Measurements of the inside diameter of the pressure tubes in CANDU reactors have shown that the diameter has been increasing over time, and this phenomena has been explained as a creep phenomenon which is a kind of aging process of the pressure tube owing to the operating conditions of irradiation by neutron flux, high pressure, and high temperature over the plant life. The diameter expansion of the pressure tube has been regarded as a principle aging mechanism governing the heat transfer and hydraulic degradation within the primary heat transport system of the CANDU reactor. Diametrical expansion results in a reduction of the fuel cooling owing to the increased bypass flow, which increases the possibility of a fuel dry-out and thus limits the operating power of the reactor.

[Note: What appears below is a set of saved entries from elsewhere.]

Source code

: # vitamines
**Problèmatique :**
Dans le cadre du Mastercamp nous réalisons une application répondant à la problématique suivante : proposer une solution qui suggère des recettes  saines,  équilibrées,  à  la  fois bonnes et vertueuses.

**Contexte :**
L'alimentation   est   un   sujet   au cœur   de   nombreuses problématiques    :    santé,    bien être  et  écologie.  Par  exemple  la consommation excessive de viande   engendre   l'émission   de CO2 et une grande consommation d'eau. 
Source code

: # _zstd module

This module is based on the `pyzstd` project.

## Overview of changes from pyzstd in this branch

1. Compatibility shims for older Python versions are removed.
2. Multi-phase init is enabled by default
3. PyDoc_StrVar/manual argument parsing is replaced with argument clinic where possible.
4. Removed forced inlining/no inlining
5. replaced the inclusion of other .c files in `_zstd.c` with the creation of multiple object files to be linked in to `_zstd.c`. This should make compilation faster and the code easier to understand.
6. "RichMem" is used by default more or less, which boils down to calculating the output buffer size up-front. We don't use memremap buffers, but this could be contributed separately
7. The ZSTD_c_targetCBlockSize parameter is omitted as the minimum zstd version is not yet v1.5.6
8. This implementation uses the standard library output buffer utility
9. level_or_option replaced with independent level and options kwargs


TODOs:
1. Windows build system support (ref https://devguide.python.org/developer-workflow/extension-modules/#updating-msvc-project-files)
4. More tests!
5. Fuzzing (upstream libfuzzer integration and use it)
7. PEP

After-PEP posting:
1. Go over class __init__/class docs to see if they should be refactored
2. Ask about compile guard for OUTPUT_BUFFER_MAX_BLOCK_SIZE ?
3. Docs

In order to explain the mechanism of the creep phenomena of the pressure tube, traditionally the creep deformation has been modeled as a combination of thermal creep, irradiation creep and irradiation growth. However, this modeling approach is too complex to determine all parameters and constants which are relevant to the equation.
In this research, we proposed a very simple approach for modeling the pressure tube diameter deformation in which the pressure tube diameter was modeled based on the measured data, flux distribution of each fuel channel and temperature variation inside the pressure tube.
New rules were derived to determine the effect of flux and temperature distribution on the diameter expansion based on the measured data of pressure tube diameter. Results from applying the methodology show a dramatic improvement of the prediction accuracy of pressure tube diameter compared to the previous modeling results.